I am wondering if I can use this discrete selection on the output of model A (OP1) and then pass that sub-tensor to model C and then when I back prop on Loss1 and Loss 2; It will all be end-to-end optimized!

Or, should I filter the IP [5 x N] based on OP2 boolean tensor and pass it through the model A again?

Kinda confused!

So - upon checking other questions here and building on 2 replies -

@ptrblck How to Detach specific components in the loss? - #8 by ptrblck

and,
@albanD Is Loss.backward() function calculate gradients over mini-batch - #5 by albanD

It seems there are 2 possible approaches?

import torch
import torch.nn as nn

BS = 5 #batch size
modelA = nn.Linear(5,10)
modelB = nn.Linear(10, 2)
modelC = nn.Linear(10, 20)
x = torch.randn(BS, 5)

#Approach 1 - Clone to duplicate the computation Graph!
a = modelA(x)
a_copy = a.clone()
b = modelB(a_copy)
filter_index = torch.topk(b,1)[1].squeeze() #tensor([0, 1, 1, 1, 0])
a = a[filter_index.nonzero(),:].squeeze(1)
c = modelC(a)

print(modelA.weight.grad)
print(modelB.weight.grad)
print(modelC.weight.grad)

b.mean().backward(retain_graph = True)
#print(modelA.weight.grad)
#print(modelB.weight.grad)
#print(modelC.weight.grad)

c.mean().backward()
#print(modelA.weight.grad)
#print(modelB.weight.grad)
#print(modelC.weight.grad)


#Clear All:
modelA.weight.grad = None
modelB.weight.grad = None
modelC.weight.grad = None


#Approach 2 - Just retain_graph so it is not removed?
a = modelA(x)
b = modelB(a)
filter_index = torch.topk(b,1)[1].squeeze() #tensor([0, 1, 1, 1, 0])
a = a[filter_index.nonzero(),:].squeeze(1)
c = modelC(a)

print(modelA.weight.grad)
print(modelB.weight.grad)
print(modelC.weight.grad)

b.mean().backward(retain_graph = True)
#print(modelA.weight.grad)
#print(modelB.weight.grad)
#print(modelC.weight.grad)

c.mean().backward()
#print(modelA.weight.grad)
#print(modelB.weight.grad)
#print(modelC.weight.grad)

And, upon gradient checking, both seem to work fine! After the first .backward(), modelA and modelB is updated and the second .backward() updates modelA (further!) and modelC?
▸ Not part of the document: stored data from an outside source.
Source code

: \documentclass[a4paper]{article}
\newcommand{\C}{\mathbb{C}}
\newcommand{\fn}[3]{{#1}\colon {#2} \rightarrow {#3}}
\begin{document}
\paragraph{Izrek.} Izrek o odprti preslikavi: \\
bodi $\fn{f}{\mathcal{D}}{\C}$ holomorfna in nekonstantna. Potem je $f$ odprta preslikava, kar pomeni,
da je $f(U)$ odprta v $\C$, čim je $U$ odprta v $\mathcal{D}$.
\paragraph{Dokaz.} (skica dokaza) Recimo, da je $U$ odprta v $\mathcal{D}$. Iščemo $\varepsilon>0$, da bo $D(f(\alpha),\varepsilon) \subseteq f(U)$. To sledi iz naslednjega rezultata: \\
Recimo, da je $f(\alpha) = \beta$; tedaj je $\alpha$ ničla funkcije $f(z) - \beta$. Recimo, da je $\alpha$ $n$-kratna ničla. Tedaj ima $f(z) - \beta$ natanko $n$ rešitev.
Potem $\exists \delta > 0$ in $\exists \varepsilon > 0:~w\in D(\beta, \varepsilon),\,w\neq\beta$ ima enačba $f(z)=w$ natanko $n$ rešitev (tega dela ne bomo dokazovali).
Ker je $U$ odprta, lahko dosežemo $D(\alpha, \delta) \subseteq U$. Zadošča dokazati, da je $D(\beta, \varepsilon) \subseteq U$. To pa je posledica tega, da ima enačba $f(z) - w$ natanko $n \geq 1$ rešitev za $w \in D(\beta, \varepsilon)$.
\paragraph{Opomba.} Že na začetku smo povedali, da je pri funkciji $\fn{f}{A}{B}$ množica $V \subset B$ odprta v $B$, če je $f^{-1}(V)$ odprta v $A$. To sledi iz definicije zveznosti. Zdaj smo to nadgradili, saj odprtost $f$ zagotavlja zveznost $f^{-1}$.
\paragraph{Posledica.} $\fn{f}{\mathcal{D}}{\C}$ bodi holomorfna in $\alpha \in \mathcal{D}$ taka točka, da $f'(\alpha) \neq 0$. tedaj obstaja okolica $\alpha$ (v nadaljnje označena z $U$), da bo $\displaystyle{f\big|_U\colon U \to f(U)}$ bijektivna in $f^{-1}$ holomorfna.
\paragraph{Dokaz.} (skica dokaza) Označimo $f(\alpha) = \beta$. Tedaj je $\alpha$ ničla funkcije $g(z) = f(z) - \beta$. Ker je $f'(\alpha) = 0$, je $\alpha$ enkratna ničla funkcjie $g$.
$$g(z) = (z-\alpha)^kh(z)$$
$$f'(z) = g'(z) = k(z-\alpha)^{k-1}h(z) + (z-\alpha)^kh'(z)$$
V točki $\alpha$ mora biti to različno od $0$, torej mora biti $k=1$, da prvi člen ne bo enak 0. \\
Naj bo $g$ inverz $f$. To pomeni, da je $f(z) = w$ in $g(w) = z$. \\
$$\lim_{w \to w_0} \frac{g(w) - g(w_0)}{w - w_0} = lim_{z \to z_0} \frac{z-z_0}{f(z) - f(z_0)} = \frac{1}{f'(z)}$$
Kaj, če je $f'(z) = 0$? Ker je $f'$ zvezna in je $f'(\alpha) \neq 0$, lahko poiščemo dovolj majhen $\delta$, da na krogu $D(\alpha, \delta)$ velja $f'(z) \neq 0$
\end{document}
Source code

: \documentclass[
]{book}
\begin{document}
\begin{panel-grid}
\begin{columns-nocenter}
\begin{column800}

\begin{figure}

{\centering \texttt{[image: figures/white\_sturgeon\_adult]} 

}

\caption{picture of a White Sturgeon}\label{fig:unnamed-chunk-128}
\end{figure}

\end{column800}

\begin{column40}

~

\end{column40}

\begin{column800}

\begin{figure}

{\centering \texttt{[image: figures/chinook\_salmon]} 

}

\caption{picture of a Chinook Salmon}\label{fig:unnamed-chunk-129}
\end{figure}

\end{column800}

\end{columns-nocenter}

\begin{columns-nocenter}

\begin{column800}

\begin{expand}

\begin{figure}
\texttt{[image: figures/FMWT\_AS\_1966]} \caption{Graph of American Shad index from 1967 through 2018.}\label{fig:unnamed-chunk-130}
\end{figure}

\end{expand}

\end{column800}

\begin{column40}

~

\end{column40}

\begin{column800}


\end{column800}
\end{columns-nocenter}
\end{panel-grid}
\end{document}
So, is there a potential difference between these 2 approaches? It seems - both require me to specify retain_graph. Unless I do something like this -

#Approach 3:
loss = b.mean() + c.mean()
loss.backward()

And this seems to work as well?! Without the retain_graph since the computation graph is combined (maybe?).

So - basically - Are all 3 approaches the same? and neither is better than the other? And, the a = a[filter_index.nonzero(),:].squeeze(1) step to discretely and partially filter the modelA output-batch poses no issue in breaking the computation graph?

PS: I checked this reply about memory efficiency using batch gradients accumulation here - Using sub-batches to avoid busting the memory? - #2 by albanD and if multiple batches can be evaluated (.backward()) for a single optimizer-step to accumulate gradients then a part of the batch output can be used to evaluate the model as well right?